PENSION PLANNING TIPS FOR 20– AND 30–YEAR OLDS.
Regardless of the decade, we have prepared for you a guide to ensure your retirement lifestyle is one of comfort, ease and financial security. Having enough income for basic day–to–day living is a necessity for all and some retirees find it a challenge.
Failing to plan for your retirement can have severe implications for not only you, but also your own family. Living off a limited expenditure from one week to the next is not exactly a desirable lifestyle.
Let’s face it life expectancy has been increasing and if we are going to be around a lot longer, then we need to plan to provide enough money for the future. Lucky for you we have pension planning experts with almost 40 years’ experience to help you plan for a richer retirement.
20 years in the making …
At this stage in life most of us have graduated from University and are beginning our adult adventure.

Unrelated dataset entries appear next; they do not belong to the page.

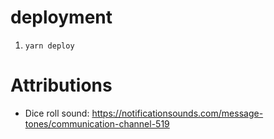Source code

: # deployment

1. `yarn deploy`

# Attributions

- Dice roll sound: https://notificationsounds.com/message-tones/communication-channel-519
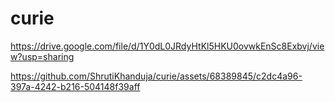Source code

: # curie
https://drive.google.com/file/d/1Y0dL0JRdyHtKl5HKU0ovwkEnSc8Exbvj/view?usp=sharing

https://github.com/ShrutiKhanduja/curie/assets/68389845/c2dc4a96-397a-4242-b216-504148f39aff

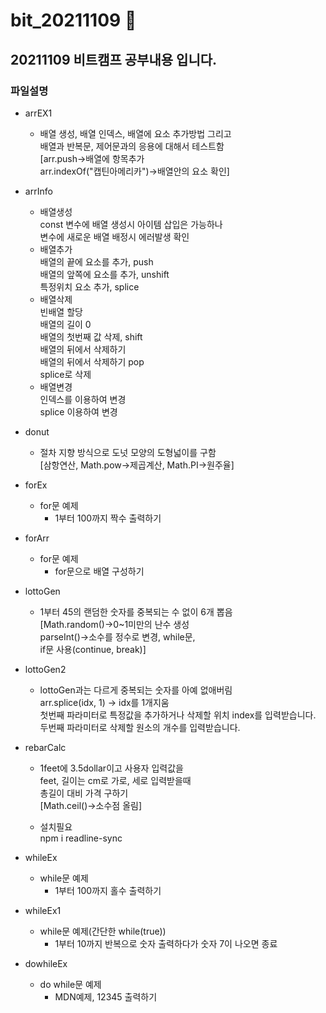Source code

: # bit_20211109  :running:

## 20211109 비트캠프 공부내용 입니다.

### 파일설명

* arrEX1
  * 배열 생성, 배열 인덱스, 배열에 요소 추가방법 그리고<BR/>
  배열과 반복문, 제어문과의 응용에 대해서 테스트함<BR/>
  [arr.push->배열에 항목추가<BR/>
  arr.indexOf("캡틴아메리카")->배열안의 요소 확인]

* arrInfo
  * 배열생성<BR/>const 변수에 배열 생성시 아이템 삽입은 가능하나<BR/>
  변수에 새로운 배열 배정시 에러발생 확인
  * 배열추가<BR/>
    배열의 끝에 요소를 추가, push<BR/>
    배열의 앞쪽에 요소를 추가, unshift<BR/>
    특정위치 요소 추가, splice<BR/>
  * 배열삭제<BR/>
    빈배열 할당<BR/>
    배열의 길이 0<BR/>
    배열의 첫번째 값 삭제, shift<BR/>
    배열의 뒤에서 삭제하기<BR/>
    배열의 뒤에서 삭제하기 pop<BR/>
    splice로 삭제<BR/>
  * 배열변경<BR/>
    인덱스를 이용하여 변경<BR/>
    splice 이용하여 변경<BR/>
* donut
  * 절차 지향 방식으로 도넛 모양의 도형넓이를 구함<BR/>
  [삼항연산, Math.pow->제곱계산, Math.PI->원주율]

* forEx
  * for문 예제<BR/>
    - 1부터 100까지 짝수 출력하기<BR/>

* forArr
  * for문 예제<BR/>
    - for문으로 배열 구성하기

* lottoGen
  * 1부터 45의 랜덤한 숫자를 중복되는 수 없이 6개 뽑음<BR/>
  [Math.random()->0~1미만의 난수 생성<BR/>
  parseInt()->소수를 정수로 변경, while문,<BR/>
  if문 사용(continue, break)]

* lottoGen2
  * lottoGen과는 다르게 중복되는 숫자를 아예 없애버림<BR/>
  arr.splice(idx, 1) -> idx를 1개지움<BR/>
  첫번째 파라미터로 특정값을 추가하거나 삭제할 위치 index를 입력받습니다.<BR/>
  두번째 파라미터로 삭제할 원소의 개수를 입력받습니다.

* rebarCalc
  * 1feet에 3.5dollar이고 사용자 입력값을<BR/>
  feet, 길이는 cm로 가로, 세로 입력받을때<BR/>
  총길이 대비 가격 구하기<BR/>
  [Math.ceil()->소수점 올림]
  
  * 설치필요 <BR/>
  npm i readline-sync<BR/>

* whileEx
  * while문 예제<BR/>
    - 1부터 100까지 홀수 출력하기

* whileEx1
  * while문 예제(간단한 while(true))<BR/>
    - 1부터 10까지 반복으로 숫자 출력하다가 숫자 7이 나오면 종료

* dowhileEx
  * do while문 예제<BR/>
    - MDN예제, 12345 출력하기
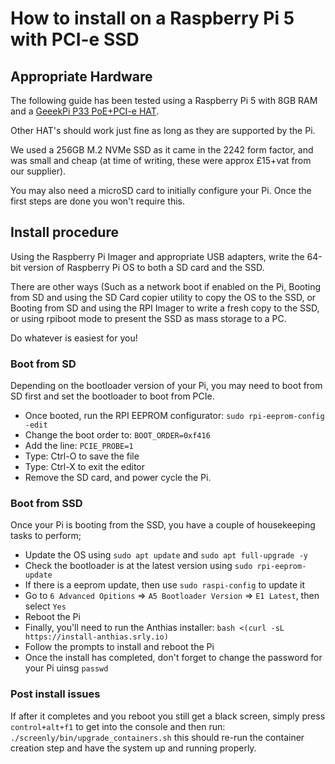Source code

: # How to install on a Raspberry Pi 5 with PCI-e SSD

## Appropriate Hardware

The following guide has been tested using a Raspberry Pi 5 with 8GB RAM and a [GeeekPi P33 PoE+PCI-e HAT](https://pipci.jeffgeerling.com/hats/geeekpi-p33-m2-nvme-poe-hat.html).

Other HAT's should work just fine as long as they are supported by the Pi.

We used a 256GB M.2 NVMe SSD as it came in the 2242 form factor, and was small and cheap (at time of writing, these were approx £15+vat from our supplier).

You may also need a microSD card to initially configure your Pi. Once the first steps are done you won't require this.

## Install procedure

Using the Raspberry Pi Imager and appropriate USB adapters, write the 64-bit version of Raspberry Pi OS to both a SD card and the SSD.

There are other ways (Such as a network boot if enabled on the Pi, Booting from SD and using the SD Card copier utility to copy the OS to the SSD, or Booting from SD and using the RPI Imager to write a fresh copy to the SSD, or using rpiboot mode to present the SSD as mass storage to a PC.

Do whatever is easiest for you!

### Boot from SD

Depending on the bootloader version of your Pi, you may need to boot from SD first and set the bootloader to boot from PCIe.

- Once booted, run the RPI EEPROM configurator: `sudo rpi-eeprom-config -edit`
- Change the boot order to: `BOOT_ORDER=0xf416`
- Add the line: `PCIE_PROBE=1`
- Type: Ctrl-O to save the file
- Type: Ctrl-X to exit the editor
- Remove the SD card, and power cycle the Pi.

### Boot from SSD

Once your Pi is booting from the SSD, you have a couple of housekeeping tasks to perform;

- Update the OS using `sudo apt update` and `sudo apt full-upgrade -y`
- Check the bootloader is at the latest version using `sudo rpi-eeprom-update`
- If there is a eeprom update, then use `sudo raspi-config` to update it
- Go to `6 Advanced Opitions` => `A5 Bootloader Version` => `E1 Latest`, then select `Yes`
- Reboot the Pi
- Finally, you'll need to run the Anthias installer: `bash <(curl -sL https://install-anthias.srly.io)`
- Follow the prompts to install and reboot the Pi
- Once the install has completed, don't forget to change the password for your Pi uinsg `passwd`

### Post install issues

If after it completes and you reboot you still get a black screen, simply press `control+alt+f1` to get into the console and then run: `./screenly/bin/upgrade_containers.sh` this should re-run the container creation step and have the system up and running properly.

Our main priority is getting our foot on the career ladder and earning a proper salary. However, there are certain things which must not be forgotten about when it comes to pension planning!
Tip 1 – Save Within Your Means
We may have begun earning our first proper salary, but early graduate positions are not overly well paid. So once the bills have been deducted from your wage, then save what you can afford; leaving yourself with enough to cover the remainder of the month. Although there are more pressing matters at hand and much more exciting things to spend your money on, starting to save is a healthy trait and one to be sustained!
Tip 2 – Employer Contributions
Although the main priority at stake is clearing your debt, if your current employer offers contributions to your workplace pensions, then it would be rude not to take them up on that generous offering!
The amount an employer contributes to workplace pension tends to vary. Ultimately depending upon the amount paid in by you, your employer and tax relief from the government. These elements are usually calculated as an amount of your earnings.
Tip 3 – Open an ISA
Although we are frantically trying to pay off student finance loans, overdrafts and credit cards, whilst feeding our social agenda; it is important to try and put some money away.
It might seem difficult at first, however by opening an ISA you can send a small amount to this account on the 1st of every month, or as close to payday as possible so that you won’t even notice it’s gone!!